This Pumpkin Trifle is super easy, make-ahead, and show-stopping. Everyone will love the pretty look of this tasty trifle. Most importantly, it is full of deliciousness in every bite!
In a chilled bowl, add heavy whipping cream, powdered sugar, and vanilla. Using chilled beaters of an electric mixer, beat until soft peaks almost form.
Microwave gelatin/water mixture for 5 seconds or until it is a thick liquid, but not hot. It should be lukewarm.
In a slow stream, gently pour in the liquid gelatin straight into the whisks while you continue to beat. Be sure to fully incorporate the gelatin mixture into the whipped cream. Beat until stiff peaks form. It's fine if you over-beat it. Set aside to chill.
In a bowl, stir together the prepared instant pudding, pumpkin pie filling, brown sugar, and cinnamon until well incorporated. Chill.
In a trifle bowl, crumble half of the baked spice cake into the bottom and press down to form an even layer. Add half of the pudding/pumpkin mixture on top. Add half of the broken gingersnaps. Add half of the stabilized whipped cream. Repeat layers.
If desired, sprinkle top with cinnamon for garnish. Cover loosely and place in fridge to chill overnight.

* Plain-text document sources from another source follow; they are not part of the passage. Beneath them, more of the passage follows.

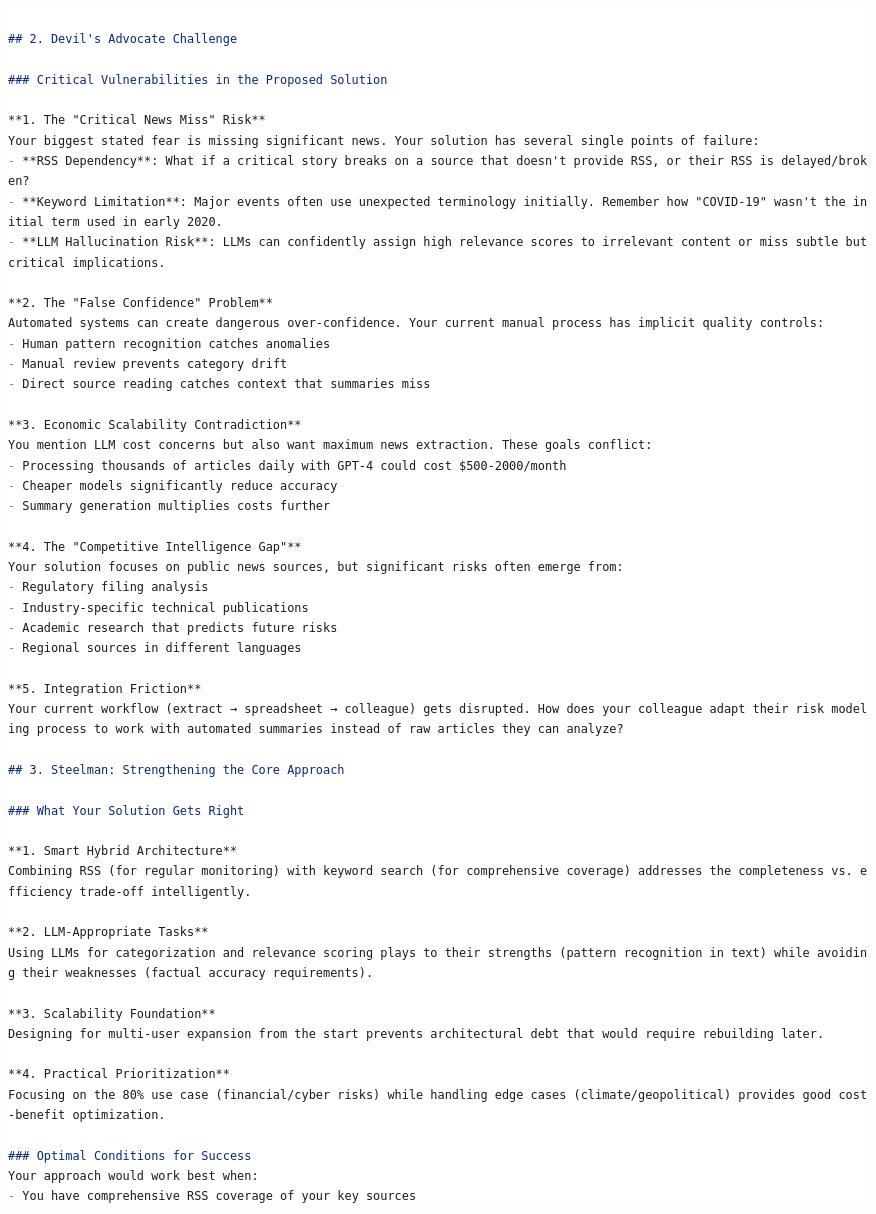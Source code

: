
 ```markdown

## 2. Devil's Advocate Challenge

### Critical Vulnerabilities in the Proposed Solution

**1. The "Critical News Miss" Risk**
Your biggest stated fear is missing significant news. Your solution has several single points of failure:
- **RSS Dependency**: What if a critical story breaks on a source that doesn't provide RSS, or their RSS is delayed/broken?
- **Keyword Limitation**: Major events often use unexpected terminology initially. Remember how "COVID-19" wasn't the initial term used in early 2020.
- **LLM Hallucination Risk**: LLMs can confidently assign high relevance scores to irrelevant content or miss subtle but critical implications.

**2. The "False Confidence" Problem**
Automated systems can create dangerous over-confidence. Your current manual process has implicit quality controls:
- Human pattern recognition catches anomalies
- Manual review prevents category drift
- Direct source reading catches context that summaries miss

**3. Economic Scalability Contradiction**
You mention LLM cost concerns but also want maximum news extraction. These goals conflict:
- Processing thousands of articles daily with GPT-4 could cost $500-2000/month
- Cheaper models significantly reduce accuracy
- Summary generation multiplies costs further

**4. The "Competitive Intelligence Gap"**
Your solution focuses on public news sources, but significant risks often emerge from:
- Regulatory filing analysis
- Industry-specific technical publications  
- Academic research that predicts future risks
- Regional sources in different languages

**5. Integration Friction**
Your current workflow (extract → spreadsheet → colleague) gets disrupted. How does your colleague adapt their risk modeling process to work with automated summaries instead of raw articles they can analyze?

## 3. Steelman: Strengthening the Core Approach

### What Your Solution Gets Right

**1. Smart Hybrid Architecture**
Combining RSS (for regular monitoring) with keyword search (for comprehensive coverage) addresses the completeness vs. efficiency trade-off intelligently.

**2. LLM-Appropriate Tasks**
Using LLMs for categorization and relevance scoring plays to their strengths (pattern recognition in text) while avoiding their weaknesses (factual accuracy requirements).

**3. Scalability Foundation**
Designing for multi-user expansion from the start prevents architectural debt that would require rebuilding later.

**4. Practical Prioritization**
Focusing on the 80% use case (financial/cyber risks) while handling edge cases (climate/geopolitical) provides good cost-benefit optimization.

### Optimal Conditions for Success
Your approach would work best when:
- You have comprehensive RSS coverage of your key sources
```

Chill your mixing bowl and beaters in the freezer for about 15 minutes before making whipped cream. This helps the cream to become fluffy and hold stiff peaks more easily.
Spice cake mix can be found at most major grocery stores.
The final layer of whipped cream on top can be piped instead of spread, for decoration.
Be sure to chill the trifle overnight for best results. This allows the flavors to meld and the cake to soften, giving you a deliciously moist trifle.